Waving the green flag


The mail in the Madras Naturalists Society inbox said: “I've been selected as the messenger from Tamil Nadu for the International Youth Forum Go4BioDiv India 2012 happening parallel to COP11, Convention on Biological Diversity. This youth forum will happen at Sunderbans, India with 25 messengers from various countries representing a marine world heritage site each and 10 representatives from India for our coastal states and union territories. The theme for this year is ‘Conserving coastal and marine biodiversity for sustaining life and livelihoods'. I look forward to an enriching experience which would go a long way in conserving Tamil Nadu's coastal and marine ecosystems.” It was signed: Ananya Ashok, IIIrd year, B.FSc (Bachelor of Fisheries Science) at FCRI, Tuticorin, International Climate Champion - British Council, India, Founder-Pallikaranai Task Force.

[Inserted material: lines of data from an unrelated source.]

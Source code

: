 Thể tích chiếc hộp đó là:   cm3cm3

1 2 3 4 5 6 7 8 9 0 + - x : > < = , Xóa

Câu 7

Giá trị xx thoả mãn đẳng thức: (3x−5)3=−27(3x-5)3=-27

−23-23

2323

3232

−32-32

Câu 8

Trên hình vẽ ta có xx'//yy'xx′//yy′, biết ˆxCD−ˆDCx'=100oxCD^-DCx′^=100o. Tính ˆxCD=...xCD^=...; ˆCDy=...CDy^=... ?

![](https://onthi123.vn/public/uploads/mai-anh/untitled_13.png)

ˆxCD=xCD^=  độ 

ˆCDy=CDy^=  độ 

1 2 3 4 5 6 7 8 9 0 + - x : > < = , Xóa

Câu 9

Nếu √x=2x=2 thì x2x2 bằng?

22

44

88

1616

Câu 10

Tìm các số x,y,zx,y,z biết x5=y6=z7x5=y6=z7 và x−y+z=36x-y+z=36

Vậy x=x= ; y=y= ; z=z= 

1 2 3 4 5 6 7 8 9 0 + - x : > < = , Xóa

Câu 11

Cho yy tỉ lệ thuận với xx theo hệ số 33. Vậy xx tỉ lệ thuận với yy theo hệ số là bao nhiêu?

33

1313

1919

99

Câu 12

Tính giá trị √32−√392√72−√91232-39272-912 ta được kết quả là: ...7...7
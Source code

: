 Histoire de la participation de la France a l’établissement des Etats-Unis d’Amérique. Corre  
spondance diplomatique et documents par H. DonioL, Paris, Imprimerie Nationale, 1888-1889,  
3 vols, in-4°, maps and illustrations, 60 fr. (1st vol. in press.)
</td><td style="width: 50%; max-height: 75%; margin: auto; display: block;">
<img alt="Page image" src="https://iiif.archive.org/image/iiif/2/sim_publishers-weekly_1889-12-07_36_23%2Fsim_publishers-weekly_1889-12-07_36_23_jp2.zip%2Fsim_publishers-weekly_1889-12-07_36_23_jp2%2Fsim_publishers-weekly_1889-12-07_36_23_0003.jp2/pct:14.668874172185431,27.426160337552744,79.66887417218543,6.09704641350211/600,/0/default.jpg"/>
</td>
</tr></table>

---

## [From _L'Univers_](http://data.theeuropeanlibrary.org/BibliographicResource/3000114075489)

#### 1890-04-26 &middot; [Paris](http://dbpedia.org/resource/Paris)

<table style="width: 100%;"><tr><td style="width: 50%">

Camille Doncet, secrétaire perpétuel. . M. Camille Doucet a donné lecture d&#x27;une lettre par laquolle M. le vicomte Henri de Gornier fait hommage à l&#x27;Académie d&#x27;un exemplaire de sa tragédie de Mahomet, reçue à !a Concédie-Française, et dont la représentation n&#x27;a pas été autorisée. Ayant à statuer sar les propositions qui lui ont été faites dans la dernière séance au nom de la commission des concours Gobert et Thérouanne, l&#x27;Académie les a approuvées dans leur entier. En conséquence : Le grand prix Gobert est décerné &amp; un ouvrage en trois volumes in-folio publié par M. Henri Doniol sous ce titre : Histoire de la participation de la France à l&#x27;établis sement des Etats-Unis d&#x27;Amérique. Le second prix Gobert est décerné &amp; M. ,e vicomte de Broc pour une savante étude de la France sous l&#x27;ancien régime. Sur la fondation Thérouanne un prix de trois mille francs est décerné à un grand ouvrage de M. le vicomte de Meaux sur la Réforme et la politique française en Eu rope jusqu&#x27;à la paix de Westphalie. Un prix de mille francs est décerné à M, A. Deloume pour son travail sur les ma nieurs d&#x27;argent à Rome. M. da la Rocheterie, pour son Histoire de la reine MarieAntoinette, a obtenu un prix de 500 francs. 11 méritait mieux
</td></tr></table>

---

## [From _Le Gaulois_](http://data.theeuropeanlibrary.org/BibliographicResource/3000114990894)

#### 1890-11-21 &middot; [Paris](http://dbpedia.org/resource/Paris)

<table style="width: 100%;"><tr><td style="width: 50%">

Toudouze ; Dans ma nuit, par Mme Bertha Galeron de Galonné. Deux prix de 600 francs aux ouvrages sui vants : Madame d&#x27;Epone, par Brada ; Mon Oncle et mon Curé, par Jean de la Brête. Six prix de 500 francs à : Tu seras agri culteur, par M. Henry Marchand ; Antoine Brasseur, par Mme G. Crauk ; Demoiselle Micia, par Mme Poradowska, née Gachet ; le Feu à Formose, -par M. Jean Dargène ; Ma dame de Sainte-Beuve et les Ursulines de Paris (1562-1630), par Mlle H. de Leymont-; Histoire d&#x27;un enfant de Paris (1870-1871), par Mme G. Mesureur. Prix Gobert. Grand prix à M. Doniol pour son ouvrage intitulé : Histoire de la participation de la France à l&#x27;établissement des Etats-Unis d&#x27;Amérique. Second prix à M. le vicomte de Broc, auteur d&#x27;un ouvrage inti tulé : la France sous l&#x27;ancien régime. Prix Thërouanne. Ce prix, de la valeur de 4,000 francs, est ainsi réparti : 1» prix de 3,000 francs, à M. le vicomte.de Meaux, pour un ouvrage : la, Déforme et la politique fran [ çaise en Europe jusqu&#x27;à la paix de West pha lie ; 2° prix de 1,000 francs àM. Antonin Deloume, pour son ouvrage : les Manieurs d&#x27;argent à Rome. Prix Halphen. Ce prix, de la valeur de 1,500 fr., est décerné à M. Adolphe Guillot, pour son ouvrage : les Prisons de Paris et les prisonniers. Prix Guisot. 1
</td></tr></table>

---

Why Pallikaranai I asked, when we met on the beach. Like a lot of young residents around Pallikaranai marsh, she walked to school through mounds of garbage, watching and inhaling burning garbage. But unlike a lot of children, she determined to fight the scourge. Not for herself, not for fellow residents, but to preserve the unique bio-diversity that the marsh supports. “I was wired for it,” she said. “I'd bring worms and dead butterflies home, take care of stray animals. People still leave abandoned pets near our house. It's my fascination with marine creatures that took me to FCRI. Mom was quick to name me Pied Piper of Kovilambakkam,” she smiled.

Marsh matters

She started the Pallikaranai Task Force. PTF spoke to school kids about the ecological importance of Pallikaranai marsh, organised a workshop supported and guided by British Council's National Action Project on Pallikaranai Marsh. “Threat to Bio-diversity” was its theme, and volunteers spoke of waste management and held a competition on Bye-Bye Garbage. “We had nearly 100 students from 15 schools around Pallikaranai. “Our main appeal was garbage should be reduced at source level,” she said.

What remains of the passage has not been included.